[EXTRACTED RECORDS]

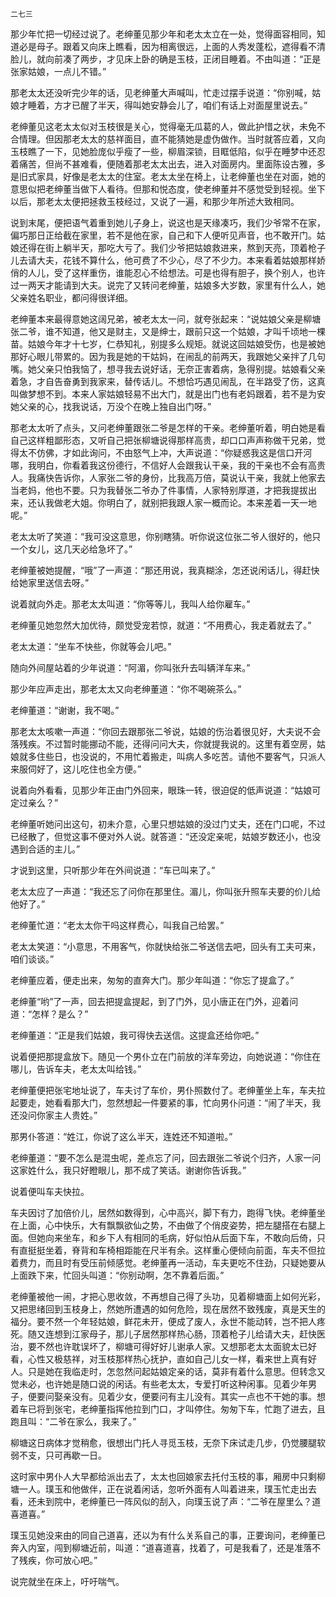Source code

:    二七三 

   那少年忙把一切经过说了。老绅董见那少年和老太太立在一处，觉得面容相同，知道必是母子。跟着又向床上瞧看，因为相离很远，上面的人秀发蓬松，遮得看不清脸儿，就向前凑了两步，才见床上卧的确是玉枝，正闭目睡着。不由叫道：“正是张家姑娘，一点儿不错。”

   那老太太还没听完少年的话，见老绅董大声喊叫，忙走过摆手说道：“你别喊，姑娘才睡着，方才已醒了半天，得叫她安静会儿了，咱们有话上对面屋里说去。”

   老绅董见这老太太似对玉枝很是关心，觉得毫无瓜葛的人，做此护惜之状，未免不合情理。但因那老太太的慈祥面目，直不能猜她是虚伪做作。当时就答应着，又向玉枝瞧了一下，见她脸庞似乎瘦了一些，柳眉深锁，目眶低陷，似乎在睡梦中还忍着痛苦，但尚不甚难看，便随着那老太太出去，进入对面房内。里面陈设古雅，多是旧式家具，好像是老太太的住室。老太太坐在椅上，让老绅董也坐在对面，她的意思似把老绅董当做下人看待。但那和悦态度，使老绅董并不感觉受到轻视。坐下以后，那老太太便把拯救玉枝经过，又说了一遍，和那少年所述大致相同。

   说到末尾，便把语气着重到她儿子身上，说这也是天缘凑巧，我们少爷常不在家，偏巧那日正给截在家里，若不是他在家，自己和下人便听见声音，也不敢开门。姑娘还得在街上躺半天，那吃大亏了。我们少爷把姑娘救进来，熬到天亮，顶着枪子儿去请大夫，花钱不算什么，他可费了不少心，尽了不少力。本来看着姑娘那样娇俏的人儿，受了这样重伤，谁能忍心不给想法。可是也得有胆子，换个别人，也许过一两天才能请到大夫。说完了又转问老绅董，姑娘多大岁数，家里有什么人，她父亲姓名职业，都问得很详细。

   老绅董本来最得意她这阔兄弟，被老太太一问，就夸张起来：“说姑娘父亲是柳塘张二爷，谁不知道，他又是财主，又是绅士，跟前只这一个姑娘，才叫千顷地一棵苗。姑娘今年才十七岁，仁恭知礼，别提多么规矩。就说这回姑娘受伤，也是被她那好心眼儿带累的。因为我是她的干姑妈，在闹乱的前两天，我跟她父亲拌了几句嘴。她父亲只怕我恼了，想寻我去说好话，无奈正害着病，急得别提。姑娘看父亲着急，才自告奋勇到我家来，替传话儿。不想恰巧遇见闹乱，在半路受了伤，这真叫做梦想不到。本来人家姑娘轻易不出大门，就是出门也有老妈跟着，若不是为安她父亲的心，找我说话，万没个在晚上独自出门呀。”

   那老太太听了点头，又问老绅董跟张二爷是怎样的干亲。老绅董听着，明白她是看自己这样粗鄙形态，又听自己把张柳塘说得那样高贵，却口口声声称做干兄弟，觉得太不仿佛，才如此询问，不由怒气上冲，大声说道：“你疑惑我这是信口开河哪，我明白，你看着我这份德行，不信好人会跟我认干亲，我的干亲也不会有高贵人。我痛快告诉你，人家张二爷的身份，比我高万倍，莫说认干亲，我就上他家去当老妈，他也不要。只为我替张二爷办了件事情，人家特别厚道，才把我提拔出来，还认我做老大姐。你明白了，就别把我跟人家一概而论。本来差着一天一地呢。”

   老太太听了笑道：“我可没这意思，你别瞎猜。听你说这位张二爷人很好的，他只一个女儿，这几天必给急坏了。”

   老绅董被她提醒，“哦”了一声道：“那还用说，我真糊涂，怎还说闲话儿，得赶快给她家里送信去呀。”

   说着就向外走。那老太太叫道：“你等等儿，我叫人给你雇车。”

   老绅董见她忽然大加优待，颇觉受宠若惊，就道：“不用费心，我走着就去了。”

   老太太道：“坐车不快些，你就等会儿吧。”

   随向外间屋站着的少年说道：“阿湄，你叫张升去叫辆洋车来。”

   那少年应声走出，那老太太又向老绅董道：“你不喝碗茶么。”

   老绅董道：“谢谢，我不喝。”

   那老太太咳嗽一声道：“你回去跟那张二爷说，姑娘的伤治着很见好，大夫说不会落残疾。不过暂时能挪动不能，还得问问大夫，你就提我说的。这里有着空房，姑娘就多住些日，也没说的，不用忙着搬走，叫病人多吃苦。请他不要客气，只派人来服伺好了，这儿吃住也全方便。”

   说着向外看看，见那少年正由门外回来，眼珠一转，很迫促的低声说道：“姑娘可定过亲么？”

   老绅董听她问出这句，初未介意，心里只想姑娘的没过门丈夫，还在门口呢，不过已经散了，但觉这事不便对外人说。就答道：“还没定亲呢，姑娘岁数还小，也没遇到合适的主儿。”

   才说到这里，只听那少年在外间说道：“车已叫来了。”

   老太太应了一声道：“我还忘了问你在那里住。湄儿，你叫张升照车夫要的价儿给他好了。”

   老绅董忙道：“老太太你干吗这样费心，叫我自己给罢。”

   老太太笑道：“小意思，不用客气，你就快给张二爷送信去吧，回头有工夫可来，咱们谈谈。”

   老绅董应着，便走出来，匆匆的直奔大门。那少年叫道：“你忘了提盒了。”

   老绅董“哟”了一声，回去把提盒提起，到了门外，见小唐正在门外，迎着问道：“怎样？是么？”

   老绅董道：“正是我们姑娘，我可得快去送信。这提盒还给你吧。”

   说着便把那提盒放下。随见一个男仆立在门前放的洋车旁边，向她说道：“你住在哪儿，告诉车夫，老太太叫给钱。”

   老绅董便把张宅地址说了，车夫讨了车价，男仆照数付了。老绅董坐上车，车夫拉起要走，她看看那大门，忽然想起一件要紧的事，忙向男仆问道：“闹了半天，我还没问你家主人贵姓。”

   那男仆答道：“姓江，你说了这么半天，连姓还不知道啦。”

   老绅董道：“要不怎么是混虫呢，差点忘了问，回去跟张二爷说个归齐，人家一问这家姓什么，我只好瞪眼儿，那不成了笑话。谢谢你告诉我。”

   说着便叫车夫快拉。

   车夫因讨了加倍价儿，居然如数得到，心中高兴，脚下有力，跑得飞快。老绅董坐在上面，心中快乐，大有飘飘欲仙之势，不由做了个俏皮姿势，把左腿搭在右腿上面。但她向来坐车，和乡下人有相同的毛病，好似怕从后面下车，不敢向后倚，只有直挺挺坐着，脊背和车椅相距能在尺半有余。这样重心便倾向前面，车夫不但拉着费力，而且时有受压前倾感觉。老绅董再一活动，车夫更吃不住劲，只疑她要从上面跌下来，忙回头叫道：“你别动啊，怎不靠着后面。”

   老绅董被他一闹，才把心思收敛，不再想自己得了头功，见着柳塘面上如何光彩，又把思绪回到玉枝身上，然她所遭遇的如何危险，现在居然不致残废，真是天生的福分。要不然一个年轻姑娘，鲜花未开，便成了废人，永世不能动转，岂不把人疼死。随又连想到江家母子，那儿子居然那样热心肠，顶着枪子儿给请大夫，赶快医治，要不然也许耽误坏了，柳塘可得好好儿谢承人家。又想那老太太面貌太已好看，心性又极慈祥，对玉枝那样热心抚护，直如自己儿女一样，看来世上真有好人。只是她在我临走时，怎忽然问起姑娘定亲的话，莫非有着什么意思。但转念又觉未必，也许她是随口说的闲话。有些老太太，专爱打听这种闲事。见着少年男子，便要问娶亲没有。见着少女，便要问有主儿没有。其实一点也不干她的事。想着车已将到张宅，老绅董指挥他拉到门口，才叫停住。匆匆下车，忙跑了进去，且跑且叫：“二爷在家么，我来了。”

   柳塘这日病体才觉稍愈，很想出门托人寻觅玉枝，无奈下床试走几步，仍觉腰腿软弱不支，只可再歇一日。

   这时家中男仆人大早都给派出去了，太太也回娘家去托付玉枝的事，厢房中只剩柳塘一人。璞玉和他做伴，正在说着闲话，忽听外面有人叫着进来，璞玉忙走出去看，还未到院中，老绅董已一阵风似的刮入，向璞玉说了声：“二爷在屋里么？道喜道喜。”

   璞玉见她没来由的同自己道喜，还以为有什么关系自己的事，正要询问，老绅董已奔入内室，闯到柳塘近前，叫道：“道喜道喜，找着了，可是我看了，还是准落不了残疾，你可放心吧。”

   说完就坐在床上，吁吁喘气。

[/EXTRACTED RECORDS]

__WHAT IS NEEDED__. The expected output is the exact run of lines from the first line of the material above through the line that contains "说到末尾，便把语气着重到她儿", minus any pictures.

__TASK ANSWER__.
Source code

:    二七三 

   那少年忙把一切经过说了。老绅董见那少年和老太太立在一处，觉得面容相同，知道必是母子。跟着又向床上瞧看，因为相离很远，上面的人秀发蓬松，遮得看不清脸儿，就向前凑了两步，才见床上卧的确是玉枝，正闭目睡着。不由叫道：“正是张家姑娘，一点儿不错。”

   那老太太还没听完少年的话，见老绅董大声喊叫，忙走过摆手说道：“你别喊，姑娘才睡着，方才已醒了半天，得叫她安静会儿了，咱们有话上对面屋里说去。”

   老绅董见这老太太似对玉枝很是关心，觉得毫无瓜葛的人，做此护惜之状，未免不合情理。但因那老太太的慈祥面目，直不能猜她是虚伪做作。当时就答应着，又向玉枝瞧了一下，见她脸庞似乎瘦了一些，柳眉深锁，目眶低陷，似乎在睡梦中还忍着痛苦，但尚不甚难看，便随着那老太太出去，进入对面房内。里面陈设古雅，多是旧式家具，好像是老太太的住室。老太太坐在椅上，让老绅董也坐在对面，她的意思似把老绅董当做下人看待。但那和悦态度，使老绅董并不感觉受到轻视。坐下以后，那老太太便把拯救玉枝经过，又说了一遍，和那少年所述大致相同。

   说到末尾，便把语气着重到她儿子身上，说这也是天缘凑巧，我们少爷常不在家，偏巧那日正给截在家里，若不是他在家，自己和下人便听见声音，也不敢开门。姑娘还得在街上躺半天，那吃大亏了。我们少爷把姑娘救进来，熬到天亮，顶着枪子儿去请大夫，花钱不算什么，他可费了不少心，尽了不少力。本来看着姑娘那样娇俏的人儿，受了这样重伤，谁能忍心不给想法。可是也得有胆子，换个别人，也许过一两天才能请到大夫。说完了又转问老绅董，姑娘多大岁数，家里有什么人，她父亲姓名职业，都问得很详细。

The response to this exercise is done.